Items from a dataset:
▼
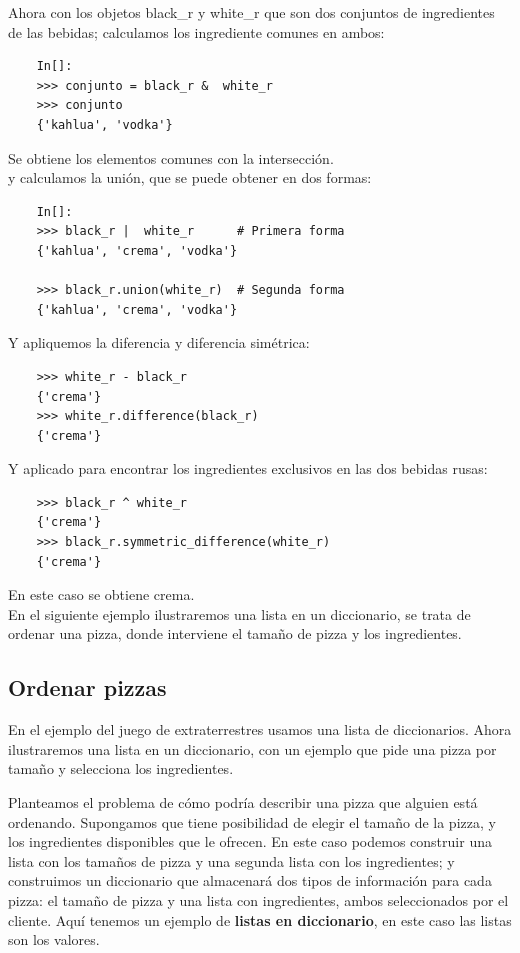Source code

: Ahora con los objetos   {\ttfamily  black\_r}  y  {\ttfamily white\_r} que son dos conjuntos de ingredientes de las bebidas; calculamos los ingrediente comunes en ambos: 

\begin{lstlisting}
	In[]:
	>>> conjunto = black_r &  white_r
	>>> conjunto
	{'kahlua', 'vodka'}
\end{lstlisting}
Se obtiene los elementos comunes con la intersección.\\


y calculamos la unión, que se puede obtener en dos formas: 

\begin{lstlisting}
	In[]:
	>>> black_r |  white_r      # Primera forma
	{'kahlua', 'crema', 'vodka'}
	
	>>> black_r.union(white_r)  # Segunda forma
	{'kahlua', 'crema', 'vodka'}
\end{lstlisting}


Y apliquemos la diferencia y diferencia simétrica:

\begin{lstlisting}
	>>> white_r - black_r
	{'crema'}
	>>> white_r.difference(black_r)
	{'crema'}
\end{lstlisting}


Y  aplicado para encontrar los ingredientes exclusivos en las dos bebidas rusas:
\begin{lstlisting}
	>>> black_r ^ white_r
	{'crema'}
	>>> black_r.symmetric_difference(white_r)
	{'crema'}	
\end{lstlisting}

En este caso se obtiene crema.\\



En el siguiente ejemplo ilustraremos una lista en un diccionario, se trata de ordenar una pizza,  donde interviene el tamaño de pizza y los ingredientes. 


\subsection{Ordenar pizzas}

En el ejemplo del juego de extraterrestres usamos una lista de diccionarios. Ahora ilustraremos una lista en un diccionario, con un ejemplo que pide una pizza por tamaño y selecciona los ingredientes.  

Planteamos el problema  de cómo podría describir una pizza que alguien está ordenando. Supongamos que tiene posibilidad de elegir el tamaño de la pizza, y los ingredientes disponibles que le ofrecen.  En este caso podemos construir una lista con los tamaños de pizza y una segunda lista con los ingredientes; y construimos un  diccionario que almacenará dos tipos de información para cada pizza: el tamaño de pizza y una lista con ingredientes, ambos seleccionados por el cliente. Aquí tenemos un ejemplo de {\bf listas en diccionario}, en este caso las listas son los valores.


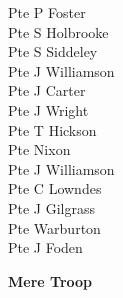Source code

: \begin{multicols}{2}
  Pte P Foster \\
  Pte S Holbrooke \\
  Pte S Siddeley \\
  Pte J Williamson \\
  Pte J Carter \\
  Pte J Wright \\
  Pte T Hickson \\
  Pte Nixon \\
  Pte J Williamson \\
  Pte C Lowndes \\
  Pte J Gilgrass \\
  Pte Warburton \\
  Pte J Foden \\
\end{multicols}

\begin{center}
  \Large
  \textbf{Mere Troop}
\end{center}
▲
WHAT TO DO –
May I have only the lines from the start of the data through the line containing "# Primera forma", both included, reproduced exactly and without the pictures?

PROBLEM SOLUTION –
Source code

: Ahora con los objetos   {\ttfamily  black\_r}  y  {\ttfamily white\_r} que son dos conjuntos de ingredientes de las bebidas; calculamos los ingrediente comunes en ambos: 

\begin{lstlisting}
	In[]:
	>>> conjunto = black_r &  white_r
	>>> conjunto
	{'kahlua', 'vodka'}
\end{lstlisting}
Se obtiene los elementos comunes con la intersección.\\


y calculamos la unión, que se puede obtener en dos formas: 

\begin{lstlisting}
	In[]:
	>>> black_r |  white_r      # Primera forma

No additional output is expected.